To do:
Each of the entries below needs to be given again exactly.

Available data:
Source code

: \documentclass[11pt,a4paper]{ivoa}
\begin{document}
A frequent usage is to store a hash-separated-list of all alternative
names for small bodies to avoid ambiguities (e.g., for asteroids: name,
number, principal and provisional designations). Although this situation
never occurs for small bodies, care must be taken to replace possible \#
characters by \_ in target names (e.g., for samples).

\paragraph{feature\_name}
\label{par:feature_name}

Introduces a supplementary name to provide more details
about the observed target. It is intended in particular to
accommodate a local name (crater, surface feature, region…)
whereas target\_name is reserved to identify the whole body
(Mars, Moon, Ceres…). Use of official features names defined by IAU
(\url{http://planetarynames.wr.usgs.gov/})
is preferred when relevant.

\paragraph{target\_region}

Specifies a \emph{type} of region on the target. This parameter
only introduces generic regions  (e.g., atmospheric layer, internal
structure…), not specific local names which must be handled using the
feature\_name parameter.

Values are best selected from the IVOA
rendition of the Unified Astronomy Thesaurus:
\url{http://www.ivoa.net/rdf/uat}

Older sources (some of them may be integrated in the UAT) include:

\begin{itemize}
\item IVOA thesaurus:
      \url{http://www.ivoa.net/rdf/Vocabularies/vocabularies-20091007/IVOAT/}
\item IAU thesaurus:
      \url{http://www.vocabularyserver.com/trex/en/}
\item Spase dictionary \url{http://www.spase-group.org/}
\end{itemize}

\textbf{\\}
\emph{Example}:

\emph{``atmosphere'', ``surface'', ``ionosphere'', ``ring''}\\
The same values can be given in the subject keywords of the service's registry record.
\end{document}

Answer box:
Source code

: \documentclass[11pt,a4paper]{ivoa}
\begin{document}
A frequent usage is to store a hash-separated-list of all alternative
names for small bodies to avoid ambiguities (e.g., for asteroids: name,
number, principal and provisional designations). Although this situation
never occurs for small bodies, care must be taken to replace possible \#
characters by \_ in target names (e.g., for samples).

\paragraph{feature\_name}
\label{par:feature_name}

Introduces a supplementary name to provide more details
about the observed target. It is intended in particular to
accommodate a local name (crater, surface feature, region…)
whereas target\_name is reserved to identify the whole body
(Mars, Moon, Ceres…). Use of official features names defined by IAU
(\url{http://planetarynames.wr.usgs.gov/})
is preferred when relevant.

\paragraph{target\_region}

Specifies a \emph{type} of region on the target. This parameter
only introduces generic regions  (e.g., atmospheric layer, internal
structure…), not specific local names which must be handled using the
feature\_name parameter.

Values are best selected from the IVOA
rendition of the Unified Astronomy Thesaurus:
\url{http://www.ivoa.net/rdf/uat}

Older sources (some of them may be integrated in the UAT) include:

\begin{itemize}
\item IVOA thesaurus:
      \url{http://www.ivoa.net/rdf/Vocabularies/vocabularies-20091007/IVOAT/}
\item IAU thesaurus:
      \url{http://www.vocabularyserver.com/trex/en/}
\item Spase dictionary \url{http://www.spase-group.org/}
\end{itemize}

\textbf{\\}
\emph{Example}:

\emph{``atmosphere'', ``surface'', ``ionosphere'', ``ring''}\\
The same values can be given in the subject keywords of the service's registry record.
\end{document}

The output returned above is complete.